Sacred Journeys and Profane Travellers: Representation and Spatial Practice in Varanasi (India) (2007-2011)
Royal Holloway College Research Grant
Royal Holloway, University of London
Doctoral researcher (2007-2011)
Supervisor: Prof. Claudio Minca
Advisor: Prof Katie Willis
The research investigated Western tourist representations and practices in India. Drawing on fieldwork conducted in the sacred city of Varanasi, in Northern India, the study examined discourses, practices and processes of identity formation and cultural negotiation brought about in the city by tourism.
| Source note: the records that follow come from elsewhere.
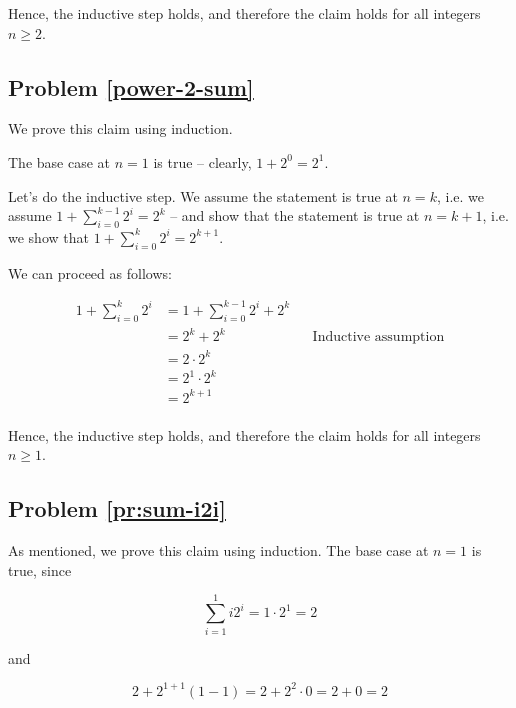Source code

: Hence, the inductive step holds, and therefore the claim holds for all integers $n \geq 2$. 



\subsection{Problem \ref{power-2-sum}}

We prove this claim using induction. 

The base case at $n = 1$ is true -- clearly, $1 + 2^0 = 2^1$. 

Let's do the inductive step. We assume the statement is true at $n = k$, i.e. we assume $1 + \sum_{i=0}^{k-1} 2^i = 2^k$ -- and show that the statement is true at $n = k + 1$, i.e. we show that $1 + \sum_{i=0}^{k} 2^i = 2^{k+1}$.

We can proceed as follows: 


\begin{align*}
1 + \sum_{i=0}^{k} 2^i &= 1 + \sum_{i=0}^{k-1} 2^i + 2^k \\
&= 2^k + 2^k && \text{Inductive assumption} \\
&= 2 \cdot 2^k \\
&= 2^1 \cdot 2^k \\
&= 2^{k+1} \\
\end{align*}

Hence, the inductive step holds, and therefore the claim holds for all integers $n \geq 1$. 

\subsection{Problem \ref{pr:sum-i2i}}

As mentioned, we prove this claim using induction. The base case at $n=1$ is true, since

\begin{equation*}
\sum_{i=1}^{1} i2^i = 1 \cdot 2^1 = 2
\end{equation*}

and

\begin{equation*}
2+2^{1+1}(1-1) = 2 + 2^2 \cdot 0 = 2 + 0 = 2
\end{equation*}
The research adopted an ethnographic approach, combining participant observation, interviews, questionnaires, visual methods, and textual analysis of popular tourist literature.
ZARA, C. (2014) ‘Rethinking the tourist gaze through the Hindu eyes: the Ganga Aarti celebration in Varanasi, India’, Tourist Studies, advance online publication, DOI: 10.1177/1468797614550961.
ZARA, C (FORTHCOMING 2015) ‘Performing the Sacred: Varanasi, the city of “living heritage”’, International Journal of Tourism Anthropology, Special Issue on Religion, Heritage and Tourism, (paper accepted for publication).
ZARA, C. AND MINCA,C. (2012) ‘Luogo’, in Minca, C. and Colombino, A. Breve Manuale di Geografia Umana, Padua, Cedam, pp. 17-37. (English translation: ‘Place’, in: A Short Handbook of Human Geography).
ZARA, C. (2009) book review: Landscape by John Wylie (London, Routledge, 2007, xii, 246 pp.), Rivista Geografica Italiana, 3.
ZARA, C. (2010) ‘The seduction of the sacred: visual experiences and spatial practices in Varanasi (India)’, in Picard, D. and Amaral, C. (eds) Proceedings of the TOCOCU 1st Biannual Conference, Sheffield (UK), TOCOCU – Tourism Contact Culture Research Network,, CD-ROM (ISBN 978-0-9567502-0-4).